I’ve developed in a few different environments, including multi-tier ones with middle tier Java app servers and stuff, but it always seemed pretty straightforward to serve something directly from disk. And in the case of PHP, everything is served from disk. There’s no middleware to speak of, so you can throw a robots.txt file in place and it “just works”. With Django, it’s slightly different because of two things:
- Django shouldn’t be serving static content (and therefore makes it a little inconvenient though not impossible to do so).
- Django works kinda like an application server that expects to receive URLs, and expects there to be some configuration in place telling it how to deal with that URL.

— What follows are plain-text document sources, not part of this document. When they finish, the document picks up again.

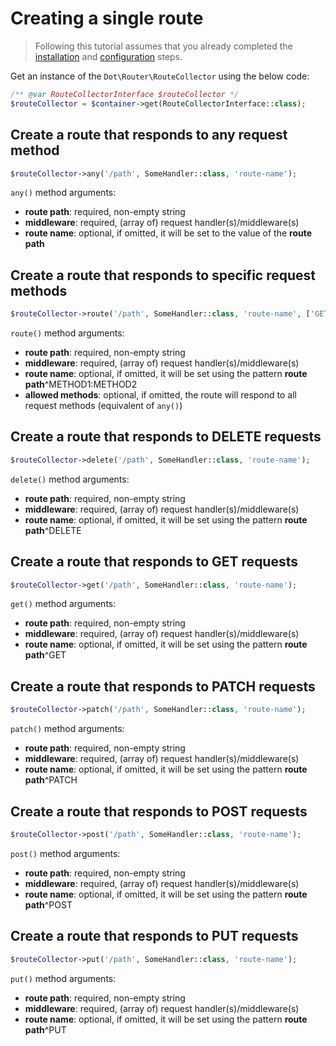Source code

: # Creating a single route

> Following this tutorial assumes that you already completed the [installation](../installation.md) and [configuration](../configuration.md) steps.

Get an instance of the `Dot\Router\RouteCollector` using the below code:

```php
/** @var RouteCollectorInterface $routeCollector */
$routeCollector = $container->get(RouteCollectorInterface::class);
```

## Create a route that responds to any request method

```php
$routeCollector->any('/path', SomeHandler::class, 'route-name');
```

`any()` method arguments:

- **route path**: required, non-empty string
- **middleware**: required, (array of) request handler(s)/middleware(s)
- **route name**: optional, if omitted, it will be set to the value of the **route path**

## Create a route that responds to specific request methods

```php
$routeCollector->route('/path', SomeHandler::class, 'route-name', ['GET', 'POST']);
```

`route()` method arguments:

- **route path**: required, non-empty string
- **middleware**: required, (array of) request handler(s)/middleware(s)
- **route name**: optional, if omitted, it will be set using the pattern **route path**^METHOD1:METHOD2
- **allowed methods**: optional, if omitted, the route will respond to all request methods (equivalent of `any()`)

## Create a route that responds to **DELETE** requests

```php
$routeCollector->delete('/path', SomeHandler::class, 'route-name');
```

`delete()` method arguments:

- **route path**: required, non-empty string
- **middleware**: required, (array of) request handler(s)/middleware(s)
- **route name**: optional, if omitted, it will be set using the pattern **route path**^DELETE

## Create a route that responds to **GET** requests

```php
$routeCollector->get('/path', SomeHandler::class, 'route-name');
```

`get()` method arguments:

- **route path**: required, non-empty string
- **middleware**: required, (array of) request handler(s)/middleware(s)
- **route name**: optional, if omitted, it will be set using the pattern **route path**^GET

## Create a route that responds to **PATCH** requests

```php
$routeCollector->patch('/path', SomeHandler::class, 'route-name');
```

`patch()` method arguments:

- **route path**: required, non-empty string
- **middleware**: required, (array of) request handler(s)/middleware(s)
- **route name**: optional, if omitted, it will be set using the pattern **route path**^PATCH

## Create a route that responds to **POST** requests

```php
$routeCollector->post('/path', SomeHandler::class, 'route-name');
```

`post()` method arguments:

- **route path**: required, non-empty string
- **middleware**: required, (array of) request handler(s)/middleware(s)
- **route name**: optional, if omitted, it will be set using the pattern **route path**^POST

## Create a route that responds to **PUT** requests

```php
$routeCollector->put('/path', SomeHandler::class, 'route-name');
```

`put()` method arguments:

- **route path**: required, non-empty string
- **middleware**: required, (array of) request handler(s)/middleware(s)
- **route name**: optional, if omitted, it will be set using the pattern **route path**^PUT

If you have Django serving static content, you’re wasting resources, so I’m not covering that here. My web host is webfaction, and they give you access to the configuration of your own Apache instance in addition to your Django installation’s configuration (in fact, I’m just running an svn checkout of django-trunk), so this gives you a lot of flexibility in how you deal with static files like CSS, images, or a robots.txt file. To handle robots.txt on my “staging” version of my site, I added the following lines to my apache httpd.conf file:
LoadModule alias_module modules/mod_alias.so <Location "/robots.txt"> SetHandler None </Location> alias /robots.txt /home/myusername/webapps/mywsgiapp/htdocs/robots.txt
If you don’t add mod_alias, you’ll get an error saying that the keyword “alias” is a misspelling or is not supported by Apache. I use “<Location>” here instead of “<File>” or “<Directory>” because I’m applying the rule only to incoming requests for “/robots.txt” explicitly, and it isn’t likely that I’ll have more than one way of reaching that file, since I’m not aware of engines that look for robots.txt in some other way. <Directory> applies rules to an entire directory and its subdirectories, and <File> applies rules to a file on disk so the rules will apply even if there’s more than one URL that maps to the file.